Dharmendra – The Splendid Actor
My introduction to Dharmendra came through the various Mohd Rafi songs which played out often in our house, thanks to the ‘die hard Rafi saab fan’ – my father. So from aaj mausam bada baiman hai to main kahi kavi na ban jaaun, to watching his many films at the theatre and those that played on Doordarshan – I’ve witnessed it all.
Though the epithet Garam Dharam stuck to him – think back to all those dialogues “kutte mein tera khoon pee jaaunga” – his vast filmography, however, was anything but restricted by just action films.
From action to romance, comedy to social dramas, he played hero and anti-hero with the same ease, a complete actor, whose stardom transcended labels and genres.
His Big Break In Bollywood
Dharmendra’s love affair with films began soon after watching Dilip Kumar’s Shaheed in his village in Punjab. “I was enchanted by this world”, he said to me. “I was curious who are these kings and fairies”.
In 1957, it was through a talent contest, that he got his break with Bimal Roy’s Bandini, but we cannot say the rest is history.

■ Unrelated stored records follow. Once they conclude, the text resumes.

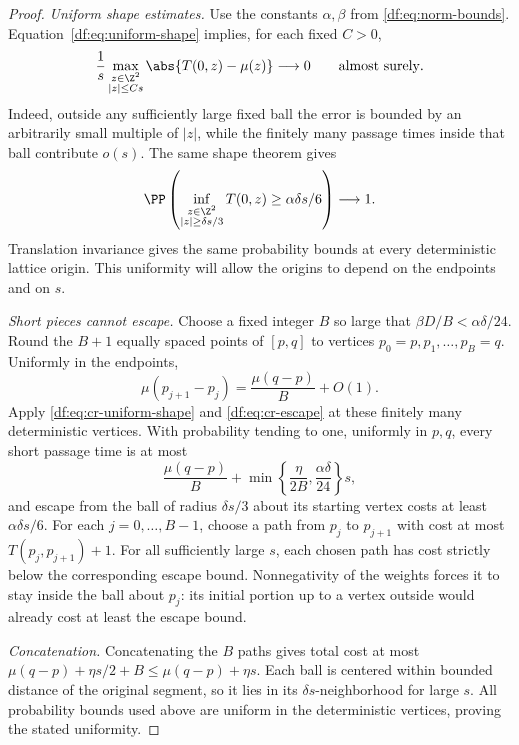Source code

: \begin{proof}
\emph{Uniform shape estimates.}
Use the constants $\alpha,\beta$ from \eqref{df:eq:norm-bounds}.
Equation~\eqref{df:eq:uniform-shape} implies, for each fixed $C>0$,
\begin{equation}\label{df:eq:cr-uniform-shape}
 \frac1s\max_{\substack{z\in\Z^2\\|z|\le Cs}}
       \abs{T(0,z)-\mu(z)}\longrightarrow0
 \qquad\text{almost surely}.
\end{equation}
Indeed, outside any sufficiently large fixed ball the error is bounded by an
arbitrarily small multiple of $|z|$, while the finitely many passage
times inside that ball contribute $o(s)$. The same shape theorem gives
\begin{equation}\label{df:eq:cr-escape}
 \PP\left(
   \inf_{\substack{z\in\Z^2\\|z|\ge\delta s/3}}
       T(0,z)\ge\alpha\delta s/6
       \right)\longrightarrow1.
\end{equation}
Translation invariance gives the same probability bounds at every
deterministic lattice origin. This uniformity will allow the origins to
depend on the endpoints and on $s$.

\emph{Short pieces cannot escape.}
Choose a fixed integer $B$ so large that $\beta D/B<\alpha\delta/24$.
Round the $B+1$ equally spaced points of $[p,q]$ to vertices
$p_0=p,p_1,\ldots,p_B=q$. Uniformly in the endpoints,
\[
 \mu(p_{j+1}-p_j)=\frac{\mu(q-p)}{B}+O(1).
\]
Apply \eqref{df:eq:cr-uniform-shape} and \eqref{df:eq:cr-escape} at these
finitely many deterministic vertices. With probability tending to one,
uniformly in $p,q$, every short passage time is at most
\[
 \frac{\mu(q-p)}B+
       \min\left\{\frac{\eta}{2B},\frac{\alpha\delta}{24}\right\}s,
\]
and escape from the ball of radius $\delta s/3$ about its starting vertex
costs at least $\alpha\delta s/6$. For each $j=0,\ldots,B-1$, choose a path
from $p_j$ to $p_{j+1}$ with cost at most $T(p_j,p_{j+1})+1$.
For all sufficiently large $s$, each chosen path has cost strictly below
the corresponding escape bound. Nonnegativity of the weights forces it
to stay inside the ball about $p_j$: its initial portion up to a vertex
outside would already cost at least the escape bound.

\emph{Concatenation.}
Concatenating the $B$ paths gives total cost
at most $\mu(q-p)+\eta s/2+B\le\mu(q-p)+\eta s$. Each ball is centered
within bounded distance of the original segment, so it lies in its
$\delta s$-neighborhood for large $s$. All probability bounds used above
are uniform in the deterministic vertices, proving the stated uniformity.
\end{proof}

The young aspiring actor, who went unrecognized at the premiere of his first film, Dil Bhi Tera Hum Bhi Tere – thought maybe movies were a bad call, after all. His big break, however, came with Phool Aur Pathar. That was also the audiences introduction to the ‘muscled, well toned body’ of the Jat from Phagwara, as he ripped off his shirt.
“People called me Shaka for the longest time post that film”, said Dharmendra , “this is success, when an actor is identified with his character”.

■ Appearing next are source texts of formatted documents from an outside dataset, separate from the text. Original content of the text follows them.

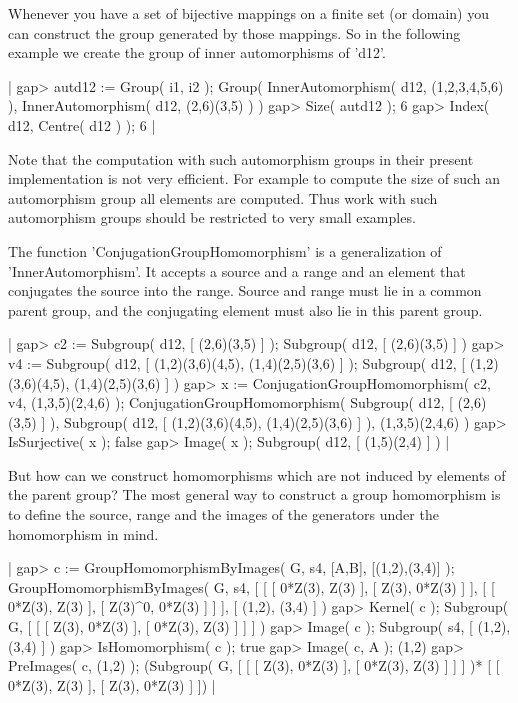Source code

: Whenever you have a set of bijective mappings on a finite set (or domain)
you can construct  the  group generated  by those mappings.   So  in  the
following example we create the group of inner automorphisms of 'd12'.

|    gap> autd12 := Group( i1, i2 );
    Group( InnerAutomorphism( d12,
    (1,2,3,4,5,6) ), InnerAutomorphism( d12, (2,6)(3,5) ) )
    gap> Size( autd12 );
    6
    gap> Index( d12, Centre( d12 ) );
    6 |

Note that the computation with such automorphism  groups in their present
implementation is not very efficient.  For example to compute the size of
such  an  automorphism group  all elements  are computed.  Thus work with
such automorphism groups should be restricted to very small examples.

The  function  'ConjugationGroupHomomorphism'  is  a   generalization  of
'InnerAutomorphism'.  It accepts a source and a range and an element that
conjugates the source  into the range.   Source and range must  lie in  a
common parent group, and the conjugating element must  also lie  in  this
parent group.

|    gap> c2 := Subgroup( d12, [ (2,6)(3,5) ] );
    Subgroup( d12, [ (2,6)(3,5) ] )
    gap> v4 := Subgroup( d12, [ (1,2)(3,6)(4,5), (1,4)(2,5)(3,6) ] );
    Subgroup( d12, [ (1,2)(3,6)(4,5), (1,4)(2,5)(3,6) ] )
    gap> x := ConjugationGroupHomomorphism( c2, v4, (1,3,5)(2,4,6) );
    ConjugationGroupHomomorphism( Subgroup( d12,
    [ (2,6)(3,5) ] ), Subgroup( d12, [ (1,2)(3,6)(4,5), (1,4)(2,5)(3,6)
     ] ), (1,3,5)(2,4,6) )
    gap> IsSurjective( x );
    false
    gap> Image( x );
    Subgroup( d12, [ (1,5)(2,4) ] ) |

But how  can we construct homomorphisms which are not induced by elements
of  the  parent  group?   The  most  general  way  to  construct a  group
homomorphism is  to define the  source,  range  and  the  images  of  the
generators under the homomorphism in mind.

|    gap> c := GroupHomomorphismByImages( G, s4, [A,B], [(1,2),(3,4)] );
    GroupHomomorphismByImages( G, s4,
    [ [ [ 0*Z(3), Z(3) ], [ Z(3), 0*Z(3) ] ],
      [ [ 0*Z(3), Z(3) ], [ Z(3)^0, 0*Z(3) ] ] ], [ (1,2), (3,4) ] )
    gap> Kernel( c );
    Subgroup( G, [ [ [ Z(3), 0*Z(3) ], [ 0*Z(3), Z(3) ] ] ] )
    gap> Image( c );
    Subgroup( s4, [ (1,2), (3,4) ] )
    gap> IsHomomorphism( c );
    true
    gap> Image( c, A );
    (1,2)
    gap> PreImages( c, (1,2) );
    (Subgroup( G, [ [ [ Z(3), 0*Z(3) ], [ 0*Z(3), Z(3) ] ] ] )*
    [ [ 0*Z(3), Z(3) ], [ Z(3), 0*Z(3) ] ]) |

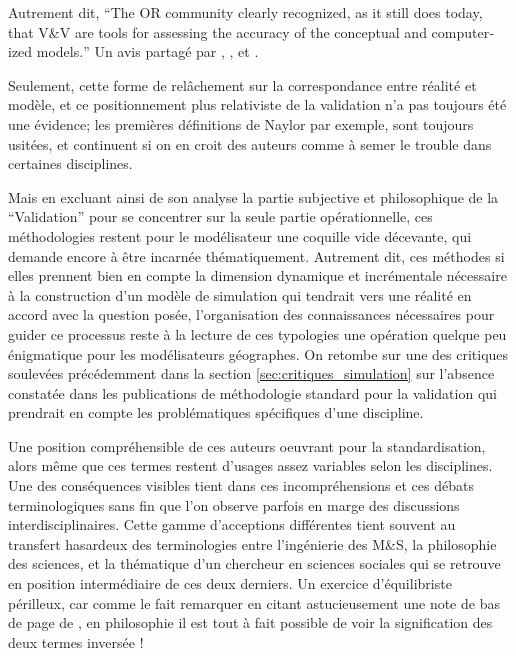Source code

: Autrement dit, \foreignquote{english}{The OR community clearly recognized, as it still does today, that V\&V are tools for assessing the accuracy of the conceptual and computerized models.} Un avis partagé par \textcite{Kleijnen1995}  , \textcite{Balci1998}, et \textcite{Sargent2010} .

Seulement, cette forme de relâchement sur la correspondance entre réalité et modèle, et ce positionnement plus relativiste de la validation n'a pas toujours été une évidence; les premières définitions de Naylor par exemple, sont toujours usitées, et continuent si on en croit des auteurs comme \textcite{Kleindorfer1998} à semer le trouble dans certaines disciplines.

Mais en excluant ainsi de son analyse la partie subjective et philosophique de la \enquote{Validation}  pour se concentrer sur la seule partie opérationnelle, ces méthodologies restent pour le modélisateur une coquille vide décevante, qui demande encore à être incarnée thématiquement. Autrement dit, ces méthodes si elles prennent bien en compte la dimension dynamique et incrémentale nécessaire à la construction d'un modèle de simulation qui tendrait vers une réalité en accord avec la question posée, l'organisation des connaissances nécessaires pour guider ce processus reste à la lecture de ces typologies une opération quelque peu énigmatique pour les modélisateurs géographes. On retombe sur une des critiques soulevées précédemment dans la section \ref{sec:critiques_simulation} sur l'absence constatée dans les publications de méthodologie standard pour la validation qui prendrait en compte les problématiques spécifiques d'une discipline.

Une position compréhensible de ces auteurs oeuvrant pour la standardisation, alors même que ces termes restent d'usages assez variables selon les disciplines. Une des conséquences visibles tient dans ces incompréhensions et ces débats terminologiques sans fin \autocites{David2009, Augusiak2014} que l'on observe parfois en marge des discussions interdisciplinaires. Cette gamme d'acceptions différentes tient souvent au transfert hasardeux des terminologies entre l'ingénierie des M\&S, la philosophie des sciences, et la thématique d'un chercheur en sciences sociales qui se retrouve en position intermédiaire de ces deux derniers. Un exercice d'équilibriste périlleux, car comme le fait remarquer \textcite{Kleijnen1995} en citant astucieusement une note de bas de page de \textcite{Barlas1990}, en philosophie il est tout à fait possible de voir la signification des deux termes inversée ! 

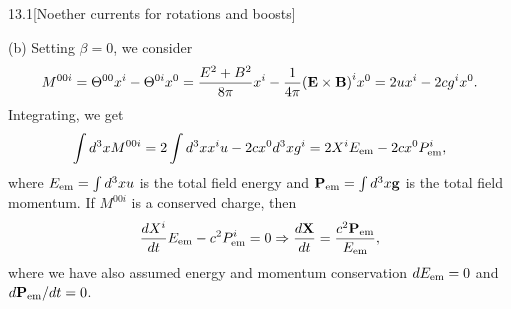 \documentclass[12pt]{article}
\begin{document}
\begin{problem}{13.1}[Noether currents for rotations and boosts]
\begin{solution}
(b) Setting $\beta=0$, we consider
\begin{equation}
    M^{00i}=\Theta^{00}x^i-\Theta^{0i}x^0
    =\frac{E^2+B^2}{8\pi}x^i-\frac1{4\pi}\qty(\vb{E}\times\vb{B})^ix^0
    =2ux^i-2cg^ix^0.
\end{equation}
Integrating, we get
\begin{equation}
    \int d^3xM^{00i}=2\int d^3xx^iu-2cx^0d^3x g^i
    =2X^iE_{\text{em}}-2cx^0P_{\text{em}}^i,
\end{equation}
where $E_{\text{em}}=\int d^3x u$ is the total field energy and $\vb{P}_{\text{em}}=\int
d^3x\vb{g}$ is the total field momentum. If $M^{00i}$ is a conserved charge,
then
\begin{equation}
    \frac{dX^i}{dt}E_{\text{em}}-c^2P_{\text{em}}^i=0
    \Rightarrow\frac{d\vb{X}}{dt}=\frac{c^2\vb{P}_{\text{em}}}{E_{\text{em}}},
\end{equation}
where we have also assumed energy and momentum conservation $dE_{\text{em}}=0$ and
$d\vb{P}_{\text{em}}/dt=0$.
\end{solution}
\end{problem}
\newpage
\end{document}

His Experiments With Roles
Admitting, all he wanted was a Fiat car and a flat and lots of films to work in, Dharmendra didn’t shy away from playing the antagonist either. Films like Aee Milan Ki Bela and Mera Gaon Mera Desh saw him play the anti-hero.
“You know I was scared after I played those characters, thinking it was career suicide, but you won’t believe it – I received so many letters from young women, it was a great boost for my ego”.
On the other hand, he collaborated with directors like Hrishikesh Mukherjee for films like Anupama, Satyakam.
“You were the face of what we like to call ‘alternative cinema’ these days”, I asked him, rather star-struck, since he is a treasure trove of stories.
“I was lucky to get a variety of roles, they were conceived so well. Also method acting is easy, but in my case, I just managed to delve into those characters and I didn’t make any undue effort”.
The Charmer That He Has Been
Not one to be boxed into any genre, his comic timing with Amitabh Bachchan in Sholay as Jai-Veeru and in Chupke Chupke, proved his flair for comedy.
As he wooed his leading ladies – from Vijyantimala to Sharmila Tagore, it was of course his onscreen pairing with Hema Malini which scorched the screens. The two starred in over 28 films together and their subsequent marriage in 1981 was nothing short of a controversy.
He turned to film production in the 80’s launching his son Sunny in Betaab (1983) and Bobby with Barsaat in (1995), and though his cinematic outings are few and far in between; he sadly, despite his six-decade-long career, was never given his due by the industry.
When I asked him, in an interview years ago, if he felt bad, he responded with a smile,”I have stopped thinking about dues milne chahiye ya nahi, I don’t care, the biggest thing in the world is love and I got plenty of that from the audience and that nurtures me”.